I'm a self-taught developer. I'm 36. I don't have a CS degree. I work at a loyalty tech company in Copenhagen writing PHP and JavaScript. Whilst I love my job the AI economy is reshaping what it means to be employable in tech, and the honest truth is that I don't know what the job market looks like in five years, and honestly nobody does.
What I do know is that I've spent the last 9 months building a full-stack AI platform, from scratch in my spare time that keeps arriving at the same features as teams with hundreds of engineers and hundreds of billions in funding. And these aren't copies of their features, they are independent inventions that happen to converge on the same patterns, weeks or months before the official versions ship.
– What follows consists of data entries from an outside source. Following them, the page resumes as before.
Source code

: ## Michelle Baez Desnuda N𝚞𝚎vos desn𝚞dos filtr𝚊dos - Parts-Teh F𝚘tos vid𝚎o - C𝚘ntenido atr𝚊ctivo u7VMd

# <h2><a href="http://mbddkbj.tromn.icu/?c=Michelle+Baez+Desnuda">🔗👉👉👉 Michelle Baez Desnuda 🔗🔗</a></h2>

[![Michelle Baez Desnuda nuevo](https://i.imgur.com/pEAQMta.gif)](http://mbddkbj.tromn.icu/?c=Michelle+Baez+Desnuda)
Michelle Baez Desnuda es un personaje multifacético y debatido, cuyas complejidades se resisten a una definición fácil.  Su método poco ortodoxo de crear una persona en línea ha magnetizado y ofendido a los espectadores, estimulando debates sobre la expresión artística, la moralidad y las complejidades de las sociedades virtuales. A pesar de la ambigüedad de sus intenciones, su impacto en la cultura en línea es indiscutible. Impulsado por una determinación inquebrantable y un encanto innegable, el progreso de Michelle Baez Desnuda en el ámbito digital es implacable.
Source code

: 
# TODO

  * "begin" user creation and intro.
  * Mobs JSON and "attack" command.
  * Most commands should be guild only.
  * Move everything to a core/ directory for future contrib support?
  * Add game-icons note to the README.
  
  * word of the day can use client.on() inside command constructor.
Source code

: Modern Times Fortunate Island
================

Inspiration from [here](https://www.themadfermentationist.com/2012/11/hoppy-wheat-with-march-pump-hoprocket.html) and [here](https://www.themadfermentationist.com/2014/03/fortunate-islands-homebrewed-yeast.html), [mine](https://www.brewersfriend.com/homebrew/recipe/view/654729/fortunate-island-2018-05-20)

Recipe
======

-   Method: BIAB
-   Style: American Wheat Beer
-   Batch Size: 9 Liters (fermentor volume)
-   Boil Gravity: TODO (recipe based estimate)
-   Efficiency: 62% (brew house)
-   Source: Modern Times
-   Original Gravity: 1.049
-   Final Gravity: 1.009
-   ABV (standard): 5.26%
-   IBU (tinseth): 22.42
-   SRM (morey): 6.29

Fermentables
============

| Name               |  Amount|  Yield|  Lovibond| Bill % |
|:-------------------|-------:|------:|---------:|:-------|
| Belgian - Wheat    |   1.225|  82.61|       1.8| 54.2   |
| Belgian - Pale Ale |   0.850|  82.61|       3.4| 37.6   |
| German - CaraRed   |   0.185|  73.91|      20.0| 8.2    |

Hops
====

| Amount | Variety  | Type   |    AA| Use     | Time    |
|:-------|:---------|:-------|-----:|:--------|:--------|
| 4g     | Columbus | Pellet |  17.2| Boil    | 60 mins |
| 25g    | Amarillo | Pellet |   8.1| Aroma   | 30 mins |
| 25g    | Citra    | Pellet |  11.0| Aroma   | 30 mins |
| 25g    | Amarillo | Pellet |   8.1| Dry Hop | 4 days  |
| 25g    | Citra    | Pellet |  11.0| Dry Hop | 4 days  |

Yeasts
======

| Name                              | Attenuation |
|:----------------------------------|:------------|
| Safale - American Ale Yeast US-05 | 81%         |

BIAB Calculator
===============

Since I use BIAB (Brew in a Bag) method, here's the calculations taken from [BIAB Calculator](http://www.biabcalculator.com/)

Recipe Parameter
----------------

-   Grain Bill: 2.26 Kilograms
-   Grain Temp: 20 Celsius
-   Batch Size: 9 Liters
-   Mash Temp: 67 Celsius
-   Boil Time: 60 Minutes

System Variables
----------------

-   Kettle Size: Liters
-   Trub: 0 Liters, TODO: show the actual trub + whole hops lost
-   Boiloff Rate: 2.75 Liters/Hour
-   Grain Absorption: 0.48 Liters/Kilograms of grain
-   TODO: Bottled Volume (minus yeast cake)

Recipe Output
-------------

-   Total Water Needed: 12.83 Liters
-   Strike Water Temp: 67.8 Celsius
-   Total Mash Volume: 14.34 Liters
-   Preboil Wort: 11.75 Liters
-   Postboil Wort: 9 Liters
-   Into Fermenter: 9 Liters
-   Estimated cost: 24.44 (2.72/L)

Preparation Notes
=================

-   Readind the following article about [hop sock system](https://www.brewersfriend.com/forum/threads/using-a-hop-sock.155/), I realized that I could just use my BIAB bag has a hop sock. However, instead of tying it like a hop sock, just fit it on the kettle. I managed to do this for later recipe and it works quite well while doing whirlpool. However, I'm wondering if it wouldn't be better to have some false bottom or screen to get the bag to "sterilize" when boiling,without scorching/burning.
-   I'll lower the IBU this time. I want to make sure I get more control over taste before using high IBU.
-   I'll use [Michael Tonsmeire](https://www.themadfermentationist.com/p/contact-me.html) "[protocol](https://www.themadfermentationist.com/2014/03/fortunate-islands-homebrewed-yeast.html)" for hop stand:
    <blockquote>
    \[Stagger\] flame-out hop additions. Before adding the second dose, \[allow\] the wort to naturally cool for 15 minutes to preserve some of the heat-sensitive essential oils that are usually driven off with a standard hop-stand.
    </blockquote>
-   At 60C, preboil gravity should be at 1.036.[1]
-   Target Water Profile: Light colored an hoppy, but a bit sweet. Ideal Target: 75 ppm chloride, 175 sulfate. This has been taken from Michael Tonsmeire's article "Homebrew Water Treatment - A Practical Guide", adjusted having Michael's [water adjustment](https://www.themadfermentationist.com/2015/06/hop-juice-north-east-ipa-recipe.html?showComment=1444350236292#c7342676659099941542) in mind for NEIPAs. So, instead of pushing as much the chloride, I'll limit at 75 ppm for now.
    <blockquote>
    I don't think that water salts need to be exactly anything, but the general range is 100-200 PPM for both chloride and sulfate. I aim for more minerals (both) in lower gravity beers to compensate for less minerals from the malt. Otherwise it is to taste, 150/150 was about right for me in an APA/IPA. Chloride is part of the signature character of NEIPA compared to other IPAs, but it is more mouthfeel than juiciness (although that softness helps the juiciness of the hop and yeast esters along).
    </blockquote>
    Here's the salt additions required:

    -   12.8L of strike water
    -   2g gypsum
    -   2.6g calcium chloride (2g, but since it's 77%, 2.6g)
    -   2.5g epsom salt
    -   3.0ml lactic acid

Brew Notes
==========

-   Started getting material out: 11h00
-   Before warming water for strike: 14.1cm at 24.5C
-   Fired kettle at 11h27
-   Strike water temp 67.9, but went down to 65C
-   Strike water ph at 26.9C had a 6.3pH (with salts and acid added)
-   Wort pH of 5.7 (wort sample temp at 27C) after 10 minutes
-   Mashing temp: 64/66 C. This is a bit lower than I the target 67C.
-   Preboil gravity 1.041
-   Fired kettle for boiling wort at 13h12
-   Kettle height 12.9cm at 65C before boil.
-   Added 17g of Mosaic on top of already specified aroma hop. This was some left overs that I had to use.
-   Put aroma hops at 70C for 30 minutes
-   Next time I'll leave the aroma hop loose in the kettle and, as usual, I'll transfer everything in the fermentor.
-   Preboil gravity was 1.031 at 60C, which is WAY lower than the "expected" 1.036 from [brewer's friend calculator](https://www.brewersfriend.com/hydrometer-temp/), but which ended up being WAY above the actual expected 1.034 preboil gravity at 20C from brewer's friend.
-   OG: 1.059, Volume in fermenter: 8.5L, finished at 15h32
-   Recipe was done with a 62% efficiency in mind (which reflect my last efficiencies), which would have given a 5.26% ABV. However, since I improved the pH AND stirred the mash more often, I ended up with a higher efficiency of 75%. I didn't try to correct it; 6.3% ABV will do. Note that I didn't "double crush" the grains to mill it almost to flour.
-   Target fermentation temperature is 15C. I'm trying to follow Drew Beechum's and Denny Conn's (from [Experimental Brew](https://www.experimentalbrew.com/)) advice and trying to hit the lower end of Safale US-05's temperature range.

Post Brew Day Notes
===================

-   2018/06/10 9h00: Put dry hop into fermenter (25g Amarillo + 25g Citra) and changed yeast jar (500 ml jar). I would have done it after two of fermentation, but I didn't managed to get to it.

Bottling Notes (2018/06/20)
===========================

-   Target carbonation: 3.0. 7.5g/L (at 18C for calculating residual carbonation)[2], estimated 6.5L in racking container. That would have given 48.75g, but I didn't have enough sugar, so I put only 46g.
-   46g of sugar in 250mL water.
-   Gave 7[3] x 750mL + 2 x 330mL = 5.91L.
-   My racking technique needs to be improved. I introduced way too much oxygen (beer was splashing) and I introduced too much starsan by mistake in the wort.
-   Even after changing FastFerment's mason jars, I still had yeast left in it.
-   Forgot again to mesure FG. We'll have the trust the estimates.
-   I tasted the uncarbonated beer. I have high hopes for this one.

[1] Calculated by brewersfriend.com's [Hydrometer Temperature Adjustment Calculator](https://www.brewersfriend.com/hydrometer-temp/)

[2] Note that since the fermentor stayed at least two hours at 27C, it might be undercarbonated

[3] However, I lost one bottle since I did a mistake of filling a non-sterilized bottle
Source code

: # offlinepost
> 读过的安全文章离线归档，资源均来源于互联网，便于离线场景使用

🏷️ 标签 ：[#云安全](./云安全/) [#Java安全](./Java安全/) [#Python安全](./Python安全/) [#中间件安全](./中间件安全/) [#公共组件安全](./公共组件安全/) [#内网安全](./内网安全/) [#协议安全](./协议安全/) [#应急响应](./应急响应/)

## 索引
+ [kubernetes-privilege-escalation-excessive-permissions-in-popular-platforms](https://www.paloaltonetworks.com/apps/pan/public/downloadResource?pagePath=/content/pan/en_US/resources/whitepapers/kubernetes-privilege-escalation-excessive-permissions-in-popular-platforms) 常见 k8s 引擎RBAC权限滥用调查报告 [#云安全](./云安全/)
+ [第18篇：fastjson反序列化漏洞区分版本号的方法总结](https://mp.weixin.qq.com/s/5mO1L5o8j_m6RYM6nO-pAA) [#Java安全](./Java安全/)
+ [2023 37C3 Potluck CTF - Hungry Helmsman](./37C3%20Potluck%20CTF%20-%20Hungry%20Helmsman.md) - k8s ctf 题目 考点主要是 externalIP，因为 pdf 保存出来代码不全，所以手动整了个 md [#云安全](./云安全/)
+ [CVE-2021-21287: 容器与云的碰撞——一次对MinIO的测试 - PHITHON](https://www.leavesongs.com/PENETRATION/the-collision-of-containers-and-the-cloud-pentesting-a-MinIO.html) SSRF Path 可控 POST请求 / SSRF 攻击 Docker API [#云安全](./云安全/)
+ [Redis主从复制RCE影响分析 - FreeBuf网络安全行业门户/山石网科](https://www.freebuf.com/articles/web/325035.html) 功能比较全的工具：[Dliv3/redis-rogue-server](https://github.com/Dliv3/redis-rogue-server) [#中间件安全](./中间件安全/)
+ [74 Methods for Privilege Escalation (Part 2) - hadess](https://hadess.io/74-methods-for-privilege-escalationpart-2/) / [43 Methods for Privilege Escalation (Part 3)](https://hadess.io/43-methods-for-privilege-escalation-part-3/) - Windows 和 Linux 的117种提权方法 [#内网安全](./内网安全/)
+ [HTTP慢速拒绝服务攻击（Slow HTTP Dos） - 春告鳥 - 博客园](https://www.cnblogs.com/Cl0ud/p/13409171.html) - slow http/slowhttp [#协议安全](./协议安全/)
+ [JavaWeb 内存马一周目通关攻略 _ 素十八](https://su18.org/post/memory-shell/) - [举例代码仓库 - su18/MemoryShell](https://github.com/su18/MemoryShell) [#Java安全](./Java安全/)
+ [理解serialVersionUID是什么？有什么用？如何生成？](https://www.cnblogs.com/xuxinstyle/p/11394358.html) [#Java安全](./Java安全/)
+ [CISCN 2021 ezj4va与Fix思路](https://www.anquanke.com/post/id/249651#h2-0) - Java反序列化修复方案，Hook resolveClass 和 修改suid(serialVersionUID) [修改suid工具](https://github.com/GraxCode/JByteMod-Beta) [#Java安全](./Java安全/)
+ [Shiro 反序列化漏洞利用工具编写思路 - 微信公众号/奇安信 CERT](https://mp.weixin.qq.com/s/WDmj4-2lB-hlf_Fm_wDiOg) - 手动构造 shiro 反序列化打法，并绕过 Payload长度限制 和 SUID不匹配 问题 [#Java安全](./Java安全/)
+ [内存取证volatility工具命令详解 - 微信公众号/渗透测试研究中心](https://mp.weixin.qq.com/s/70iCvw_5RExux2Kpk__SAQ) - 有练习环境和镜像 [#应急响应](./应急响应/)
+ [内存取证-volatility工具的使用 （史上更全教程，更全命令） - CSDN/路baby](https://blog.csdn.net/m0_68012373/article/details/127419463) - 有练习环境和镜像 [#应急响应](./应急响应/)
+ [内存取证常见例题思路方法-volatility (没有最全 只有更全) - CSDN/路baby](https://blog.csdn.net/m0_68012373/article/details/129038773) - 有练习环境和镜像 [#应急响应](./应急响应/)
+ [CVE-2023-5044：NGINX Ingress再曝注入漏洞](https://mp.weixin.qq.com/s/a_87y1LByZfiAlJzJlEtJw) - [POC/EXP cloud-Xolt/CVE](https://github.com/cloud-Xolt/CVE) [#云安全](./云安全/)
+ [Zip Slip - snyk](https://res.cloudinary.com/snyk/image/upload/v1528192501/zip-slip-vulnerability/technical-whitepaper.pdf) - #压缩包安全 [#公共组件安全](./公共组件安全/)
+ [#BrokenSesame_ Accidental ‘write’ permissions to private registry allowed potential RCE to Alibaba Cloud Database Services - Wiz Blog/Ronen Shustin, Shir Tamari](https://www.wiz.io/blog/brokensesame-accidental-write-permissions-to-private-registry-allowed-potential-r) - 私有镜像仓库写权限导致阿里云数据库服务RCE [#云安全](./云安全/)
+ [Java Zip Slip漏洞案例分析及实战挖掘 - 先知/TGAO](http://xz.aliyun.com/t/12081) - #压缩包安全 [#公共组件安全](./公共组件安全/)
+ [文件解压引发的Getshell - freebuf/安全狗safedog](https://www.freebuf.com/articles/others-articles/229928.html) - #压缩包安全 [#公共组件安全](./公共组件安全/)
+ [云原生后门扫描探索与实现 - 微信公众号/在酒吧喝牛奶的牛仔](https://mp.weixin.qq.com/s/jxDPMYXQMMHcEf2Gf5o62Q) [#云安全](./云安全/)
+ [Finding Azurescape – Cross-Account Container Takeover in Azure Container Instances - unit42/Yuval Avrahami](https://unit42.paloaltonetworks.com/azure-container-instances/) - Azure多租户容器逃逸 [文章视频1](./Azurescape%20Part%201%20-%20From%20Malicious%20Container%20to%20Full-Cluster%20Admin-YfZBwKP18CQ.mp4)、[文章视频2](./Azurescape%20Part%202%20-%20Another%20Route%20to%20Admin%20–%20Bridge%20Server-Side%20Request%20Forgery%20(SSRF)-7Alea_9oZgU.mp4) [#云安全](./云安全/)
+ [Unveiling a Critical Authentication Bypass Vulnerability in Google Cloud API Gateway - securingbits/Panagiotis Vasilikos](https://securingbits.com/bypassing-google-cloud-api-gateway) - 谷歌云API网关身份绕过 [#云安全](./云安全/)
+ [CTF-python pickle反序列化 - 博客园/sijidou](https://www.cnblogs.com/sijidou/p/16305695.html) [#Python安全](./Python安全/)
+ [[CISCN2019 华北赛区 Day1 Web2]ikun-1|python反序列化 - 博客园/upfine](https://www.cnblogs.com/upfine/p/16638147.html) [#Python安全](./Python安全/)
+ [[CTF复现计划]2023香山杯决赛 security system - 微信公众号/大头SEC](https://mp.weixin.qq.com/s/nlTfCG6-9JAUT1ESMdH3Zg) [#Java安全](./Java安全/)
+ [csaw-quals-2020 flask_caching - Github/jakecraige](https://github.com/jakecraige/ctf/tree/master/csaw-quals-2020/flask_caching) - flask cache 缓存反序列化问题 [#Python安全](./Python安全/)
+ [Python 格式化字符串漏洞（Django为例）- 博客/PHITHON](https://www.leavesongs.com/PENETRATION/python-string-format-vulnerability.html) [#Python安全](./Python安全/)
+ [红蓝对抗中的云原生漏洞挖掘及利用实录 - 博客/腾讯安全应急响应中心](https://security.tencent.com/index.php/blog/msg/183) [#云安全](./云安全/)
Perhaps it's a result of what happens when one uses these tools eight hours a day and solves the problems the product teams haven't gotten to yet.
PanelForge is just my side project but it's also become a portfolio piece that writes itself, every feature I ship is another thing that says that I am trying to predict where AI tooling is going, because I keeps getting there first. I hope that the hard work will pay off.
So I write these posts even though Anthropic and Google aren't reading my blog, just because you guys are, and because I find the process of building these features rewarding and fun. But if the next recruiter or hiring manager asks "what have you built?", I want the answer to be public, timestamped, and undeniable.
The Running Count
For anyone keeping score:
| What I Built | When | What Shipped Later | When |
|---|---|---|---|
| Forced planning workflow (The Holy Doctrine) | Dec 20, 2025 | Claude Code --plan mode |
Jan 14, 2026 |
| Persistent memory / knowledge layer | Dec 17, 2025 | Claude Code auto-memory | Jan 2026 |
| Multi-agent orchestration (Bridge) | Jan 19, 2026 | Claude Code Agent Teams | Feb 5, 2026 |
| Multi-model agent orchestration via MCP | Feb 22 2026 | ??? | — |
| Recurring scheduled AI conversations | Feb 20, 2026 | ??? | — |
So that's five patterns, with the first 3 already validated by billion or trillion dollar companies shipping the same thing. The last two still waiting...
Maybe I'll have to update this table when they do.
My git history is available on request.